Le problème est que les milliers de garimpeiros n'ont pas d'alternative pour survivre, ils ont le soutien explicite ou discret des autorités locales, y compris les gouverneurs, les maires, les délégués, la police militaire et les juges. Sans la mobilisation de la FFAA et de la police fédérale à grande échelle, ces opérations seront comme de la glace sèche. Parallèlement à la répression et au retrait des orpailleurs, le gouvernement doit mettre en place un programme social qui génère des emplois pour cette masse ou ce sera « l'armée des trafiquants » combattant l'autorité publique.
Et ce grand groupe est bien armé et bien équipé (avec l'aide de la politique d'armement de Jair Bolsonaro) et a le soutien d'opérateurs économiques issus de gangs de narcotrafiquants pour écouler leur or sur le marché national et international. Alors que ces opérations de reprise en main du territoire par l'Etat vont se heurter aux intérêts de l'agrobusiness, des doutes subsistent quant à la volonté politique de Lula et du gouvernement à affronter ce puissant lobby. La lenteur du rétablissement de la capacité opérationnelle de l'IBAMA et de l'ICMBio indique qu'une action décisive contre les garimpeiros, les bûcherons et les accapareurs de terres n'est pas une priorité. L'autre explication serait un manque de concentration sur les actions du gouvernement et la possibilité d'agir là où il y a le moins de résistance.

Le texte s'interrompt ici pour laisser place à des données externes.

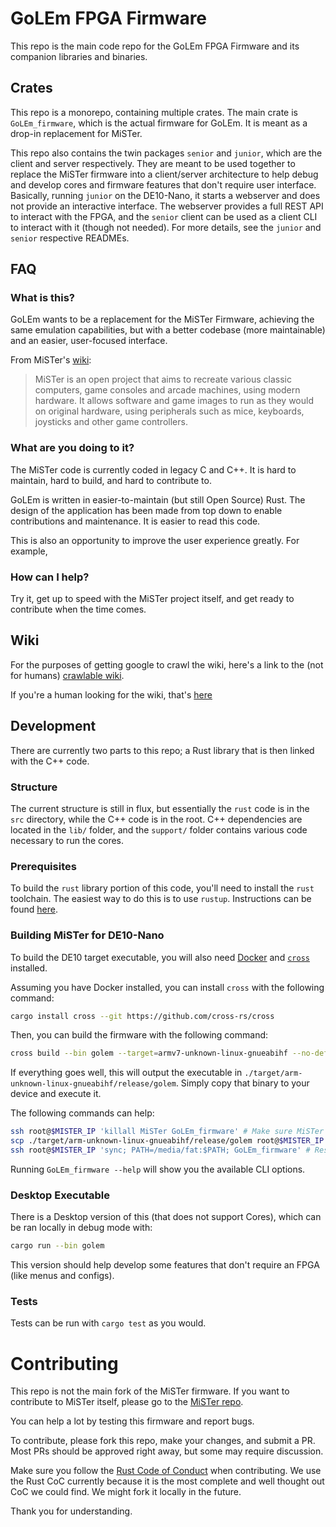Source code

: # GoLEm FPGA Firmware

This repo is the main code repo for the GoLEm FPGA Firmware and its companion libraries and binaries.

## Crates

This repo is a monorepo, containing multiple crates.
The main crate is `GoLEm_firmware`, which is the actual firmware for GoLEm.
It is meant as a drop-in replacement for MiSTer.

This repo also contains the twin packages `senior` and `junior`, which are the client and server respectively.
They are meant to be used together to replace the MiSTer firmware into a client/server architecture to help debug and develop cores and firmware features that don't require user interface.
Basically, running `junior` on the DE10-Nano, it starts a webserver and does not provide an interactive interface.
The webserver provides a full REST API to interact with the FPGA, and the `senior` client can be used as a client CLI to interact with it (though not needed).
For more details, see the `junior` and `senior` respective READMEs.

## FAQ

### What is this?

GoLEm wants to be a replacement for the MiSTer Firmware, achieving the same emulation capabilities, but with a better codebase (more maintainable) and an easier, user-focused interface.

From MiSTer's [wiki](https://github.com/MiSTer-devel/Wiki_MiSTer/wiki):

> MiSTer is an open project that aims to recreate various classic computers, game consoles and arcade machines, using modern hardware.
> It allows software and game images to run as they would on original hardware, using peripherals such as mice, keyboards, joysticks and other game controllers.

### What are you doing to it?

The MiSTer code is currently coded in legacy C and C++.
It is hard to maintain, hard to build, and hard to contribute to.

GoLEm is written in easier-to-maintain (but still Open Source) Rust.
The design of the application has been made from top down to enable contributions and maintenance.
It is easier to read this code.

This is also an opportunity to improve the user experience greatly.
For example,

### How can I help?

Try it, get up to speed with the MiSTer project itself, and get ready to contribute when the time comes.

## Wiki

For the purposes of getting google to crawl the wiki, here's a link to the (not for humans) [crawlable wiki](https://github-wiki-see.page/m/MiSTer-devel/Wiki_MiSTer/wiki).

If you're a human looking for the wiki, that's [here](https://github.com/MiSTer-devel/Wiki_MiSTer/wiki)

## Development

There are currently two parts to this repo; a Rust library that is then linked with the C++ code.

### Structure

The current structure is still in flux, but essentially the `rust` code is in the `src` directory, while the C++ code is in the root.
C++ dependencies are located in the `lib/` folder, and the `support/` folder contains various code necessary to run the cores.

### Prerequisites

To build the `rust` library portion of this code, you'll need to install the `rust` toolchain.
The easiest way to do this is to use `rustup`.
Instructions can be found [here](https://rustup.rs/).

### Building MiSTer for DE10-Nano

To build the DE10 target executable, you will also need [Docker](https://www.docker.com) and [`cross`](https://https://github.com/cross-rs/cross?tab=readme-ov-file) installed.

Assuming you have Docker installed, you can install `cross` with the following command:

```bash
cargo install cross --git https://github.com/cross-rs/cross
```

Then, you can build the firmware with the following command:

```bash
cross build --bin golem --target=armv7-unknown-linux-gnueabihf --no-default-features --features=platform_de10 --release
```

If everything goes well, this will output the executable in `./target/arm-unknown-linux-gnueabihf/release/golem`. Simply copy that binary to your device and execute it.

The following commands can help:

```bash
ssh root@$MISTER_IP 'killall MiSTer GoLEm_firmware' # Make sure MiSTer (and GoLEm) is not running
scp ./target/arm-unknown-linux-gnueabihf/release/golem root@$MISTER_IP:/media/fat/GoLEm_firmware # Copy the binary to the device
ssh root@$MISTER_IP 'sync; PATH=/media/fat:$PATH; GoLEm_firmware' # Restart the firmware
```

Running `GoLEm_firmware --help` will show you the available CLI options.

### Desktop Executable

There is a Desktop version of this (that does not support Cores), which can be ran locally in debug mode with:

```bash
cargo run --bin golem
```

This version should help develop some features that don't require an FPGA (like menus and configs).

### Tests

Tests can be run with `cargo test` as you would.

# Contributing

This repo is not the main fork of the MiSTer firmware.
If you want to contribute to MiSTer itself, please go to the [MiSTer repo](https://github.com/MiSTer-devel/Main_MiSTer/).

You can help a lot by testing this firmware and report bugs.

To contribute, please fork this repo, make your changes, and submit a PR.
Most PRs should be approved right away, but some may require discussion.

Make sure you follow the [Rust Code of Conduct](https://www.rust-lang.org/policies/code-of-conduct) when contributing.
We use the Rust CoC currently because it is the most complete and well thought out CoC we could find.
We might fork it locally in the future.

Thank you for understanding.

L'avenir du gouvernement est en jeu, menacé par les forces de l'agro-industrie, le trafic de drogue, le secteur financier, les intérêts mesquins des membres du Congrès et l'action délétère de la milice virtuelle d'ultra-droite.
Pendant ce temps, les partis de gouvernement peinent à occuper de plus en plus d'espaces de pouvoir, dans une guerre des postes au sein de l'exécutif. Jusqu'à présent, aussi habile et charismatique que soit Lula, son administration a agi de manière erratique et sans axes clairs d'une proposition programmatique capable de galvaniser la société.
Cela ne marchera pas, mais attendons les ajustements que Lula pourra faire, reprenant les rênes du gouvernement et du parti.
*Jean Marc von der Weid est un ancien président de l'UNE (1969-71). Fondateur de l'organisation non gouvernementale Agriculture Familiale et Agroécologie (ASTA).